● **TASK TO COMPLETE**
Return every line below exactly, leaving nothing out.

===

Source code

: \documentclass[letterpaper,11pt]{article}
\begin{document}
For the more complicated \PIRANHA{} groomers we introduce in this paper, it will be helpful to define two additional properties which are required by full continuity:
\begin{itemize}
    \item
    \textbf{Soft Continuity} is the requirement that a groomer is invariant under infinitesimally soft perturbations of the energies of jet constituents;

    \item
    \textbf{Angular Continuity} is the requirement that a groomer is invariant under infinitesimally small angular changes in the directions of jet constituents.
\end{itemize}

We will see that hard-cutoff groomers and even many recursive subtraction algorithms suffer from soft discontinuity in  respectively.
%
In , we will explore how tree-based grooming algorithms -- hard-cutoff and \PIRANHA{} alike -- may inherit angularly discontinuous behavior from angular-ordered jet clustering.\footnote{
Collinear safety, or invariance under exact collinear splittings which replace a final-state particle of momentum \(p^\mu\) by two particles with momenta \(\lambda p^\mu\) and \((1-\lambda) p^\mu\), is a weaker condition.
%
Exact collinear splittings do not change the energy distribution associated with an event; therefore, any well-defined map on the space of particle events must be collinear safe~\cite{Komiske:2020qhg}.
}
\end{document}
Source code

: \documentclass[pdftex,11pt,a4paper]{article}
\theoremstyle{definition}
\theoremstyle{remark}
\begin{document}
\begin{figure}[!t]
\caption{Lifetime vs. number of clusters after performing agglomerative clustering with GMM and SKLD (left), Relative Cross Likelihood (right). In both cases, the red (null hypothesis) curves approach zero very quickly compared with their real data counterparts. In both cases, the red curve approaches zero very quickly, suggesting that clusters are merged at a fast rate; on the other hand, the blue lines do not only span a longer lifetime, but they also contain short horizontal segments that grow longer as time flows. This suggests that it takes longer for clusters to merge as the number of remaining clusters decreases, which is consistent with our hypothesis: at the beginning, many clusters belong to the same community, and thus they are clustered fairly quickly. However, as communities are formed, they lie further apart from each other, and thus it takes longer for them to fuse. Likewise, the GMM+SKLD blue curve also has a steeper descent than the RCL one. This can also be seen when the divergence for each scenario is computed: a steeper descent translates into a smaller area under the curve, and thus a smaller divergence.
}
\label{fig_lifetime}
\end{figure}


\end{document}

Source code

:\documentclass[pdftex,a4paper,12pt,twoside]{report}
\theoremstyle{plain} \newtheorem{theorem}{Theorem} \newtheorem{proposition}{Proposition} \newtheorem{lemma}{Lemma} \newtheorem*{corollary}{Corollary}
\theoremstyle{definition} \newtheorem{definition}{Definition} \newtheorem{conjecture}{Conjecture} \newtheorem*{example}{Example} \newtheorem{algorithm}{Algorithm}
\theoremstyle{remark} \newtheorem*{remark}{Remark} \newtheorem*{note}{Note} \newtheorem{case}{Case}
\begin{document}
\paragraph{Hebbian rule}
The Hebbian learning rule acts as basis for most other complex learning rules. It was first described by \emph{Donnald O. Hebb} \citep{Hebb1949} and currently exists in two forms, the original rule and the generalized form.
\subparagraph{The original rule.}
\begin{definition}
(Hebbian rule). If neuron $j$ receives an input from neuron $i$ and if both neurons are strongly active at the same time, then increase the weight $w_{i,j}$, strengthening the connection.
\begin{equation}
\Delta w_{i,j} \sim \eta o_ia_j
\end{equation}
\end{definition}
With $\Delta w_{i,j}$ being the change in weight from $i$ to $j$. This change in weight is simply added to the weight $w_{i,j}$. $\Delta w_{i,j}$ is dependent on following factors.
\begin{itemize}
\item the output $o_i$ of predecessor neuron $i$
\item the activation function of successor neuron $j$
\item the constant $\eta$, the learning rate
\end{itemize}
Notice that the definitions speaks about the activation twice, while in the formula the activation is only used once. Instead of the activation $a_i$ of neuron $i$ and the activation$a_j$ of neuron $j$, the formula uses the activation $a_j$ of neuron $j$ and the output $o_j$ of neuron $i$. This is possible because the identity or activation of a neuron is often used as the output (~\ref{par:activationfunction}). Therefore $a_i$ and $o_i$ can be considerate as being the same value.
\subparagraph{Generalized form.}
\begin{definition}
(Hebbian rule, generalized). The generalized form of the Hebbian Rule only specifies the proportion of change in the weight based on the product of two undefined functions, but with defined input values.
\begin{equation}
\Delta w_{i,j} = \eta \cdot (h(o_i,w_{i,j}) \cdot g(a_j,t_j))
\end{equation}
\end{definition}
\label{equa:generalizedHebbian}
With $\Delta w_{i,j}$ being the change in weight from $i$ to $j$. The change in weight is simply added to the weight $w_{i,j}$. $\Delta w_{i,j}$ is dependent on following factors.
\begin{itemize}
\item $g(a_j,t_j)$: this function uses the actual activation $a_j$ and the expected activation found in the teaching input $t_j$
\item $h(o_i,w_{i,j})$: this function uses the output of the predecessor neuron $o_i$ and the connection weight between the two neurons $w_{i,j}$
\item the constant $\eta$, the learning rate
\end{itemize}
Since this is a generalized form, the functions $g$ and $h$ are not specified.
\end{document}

===

● **RESULT FOR THIS EXERCISE**
Source code

: \documentclass[letterpaper,11pt]{article}
\begin{document}
For the more complicated \PIRANHA{} groomers we introduce in this paper, it will be helpful to define two additional properties which are required by full continuity:
\begin{itemize}
    \item
    \textbf{Soft Continuity} is the requirement that a groomer is invariant under infinitesimally soft perturbations of the energies of jet constituents;

    \item
    \textbf{Angular Continuity} is the requirement that a groomer is invariant under infinitesimally small angular changes in the directions of jet constituents.
\end{itemize}

We will see that hard-cutoff groomers and even many recursive subtraction algorithms suffer from soft discontinuity in  respectively.
%
In , we will explore how tree-based grooming algorithms -- hard-cutoff and \PIRANHA{} alike -- may inherit angularly discontinuous behavior from angular-ordered jet clustering.\footnote{
Collinear safety, or invariance under exact collinear splittings which replace a final-state particle of momentum \(p^\mu\) by two particles with momenta \(\lambda p^\mu\) and \((1-\lambda) p^\mu\), is a weaker condition.
%
Exact collinear splittings do not change the energy distribution associated with an event; therefore, any well-defined map on the space of particle events must be collinear safe~\cite{Komiske:2020qhg}.
}
\end{document}
Source code

: \documentclass[pdftex,11pt,a4paper]{article}
\theoremstyle{definition}
\theoremstyle{remark}
\begin{document}
\begin{figure}[!t]
\caption{Lifetime vs. number of clusters after performing agglomerative clustering with GMM and SKLD (left), Relative Cross Likelihood (right). In both cases, the red (null hypothesis) curves approach zero very quickly compared with their real data counterparts. In both cases, the red curve approaches zero very quickly, suggesting that clusters are merged at a fast rate; on the other hand, the blue lines do not only span a longer lifetime, but they also contain short horizontal segments that grow longer as time flows. This suggests that it takes longer for clusters to merge as the number of remaining clusters decreases, which is consistent with our hypothesis: at the beginning, many clusters belong to the same community, and thus they are clustered fairly quickly. However, as communities are formed, they lie further apart from each other, and thus it takes longer for them to fuse. Likewise, the GMM+SKLD blue curve also has a steeper descent than the RCL one. This can also be seen when the divergence for each scenario is computed: a steeper descent translates into a smaller area under the curve, and thus a smaller divergence.
}
\label{fig_lifetime}
\end{figure}


\end{document}

Source code

:\documentclass[pdftex,a4paper,12pt,twoside]{report}
\theoremstyle{plain} \newtheorem{theorem}{Theorem} \newtheorem{proposition}{Proposition} \newtheorem{lemma}{Lemma} \newtheorem*{corollary}{Corollary}
\theoremstyle{definition} \newtheorem{definition}{Definition} \newtheorem{conjecture}{Conjecture} \newtheorem*{example}{Example} \newtheorem{algorithm}{Algorithm}
\theoremstyle{remark} \newtheorem*{remark}{Remark} \newtheorem*{note}{Note} \newtheorem{case}{Case}
\begin{document}
\paragraph{Hebbian rule}
The Hebbian learning rule acts as basis for most other complex learning rules. It was first described by \emph{Donnald O. Hebb} \citep{Hebb1949} and currently exists in two forms, the original rule and the generalized form.
\subparagraph{The original rule.}
\begin{definition}
(Hebbian rule). If neuron $j$ receives an input from neuron $i$ and if both neurons are strongly active at the same time, then increase the weight $w_{i,j}$, strengthening the connection.
\begin{equation}
\Delta w_{i,j} \sim \eta o_ia_j
\end{equation}
\end{definition}
With $\Delta w_{i,j}$ being the change in weight from $i$ to $j$. This change in weight is simply added to the weight $w_{i,j}$. $\Delta w_{i,j}$ is dependent on following factors.
\begin{itemize}
\item the output $o_i$ of predecessor neuron $i$
\item the activation function of successor neuron $j$
\item the constant $\eta$, the learning rate
\end{itemize}
Notice that the definitions speaks about the activation twice, while in the formula the activation is only used once. Instead of the activation $a_i$ of neuron $i$ and the activation$a_j$ of neuron $j$, the formula uses the activation $a_j$ of neuron $j$ and the output $o_j$ of neuron $i$. This is possible because the identity or activation of a neuron is often used as the output (~\ref{par:activationfunction}). Therefore $a_i$ and $o_i$ can be considerate as being the same value.
\subparagraph{Generalized form.}
\begin{definition}
(Hebbian rule, generalized). The generalized form of the Hebbian Rule only specifies the proportion of change in the weight based on the product of two undefined functions, but with defined input values.
\begin{equation}
\Delta w_{i,j} = \eta \cdot (h(o_i,w_{i,j}) \cdot g(a_j,t_j))
\end{equation}
\end{definition}
\label{equa:generalizedHebbian}
With $\Delta w_{i,j}$ being the change in weight from $i$ to $j$. The change in weight is simply added to the weight $w_{i,j}$. $\Delta w_{i,j}$ is dependent on following factors.
\begin{itemize}
\item $g(a_j,t_j)$: this function uses the actual activation $a_j$ and the expected activation found in the teaching input $t_j$
\item $h(o_i,w_{i,j})$: this function uses the output of the predecessor neuron $o_i$ and the connection weight between the two neurons $w_{i,j}$
\item the constant $\eta$, the learning rate
\end{itemize}
Since this is a generalized form, the functions $g$ and $h$ are not specified.
\end{document}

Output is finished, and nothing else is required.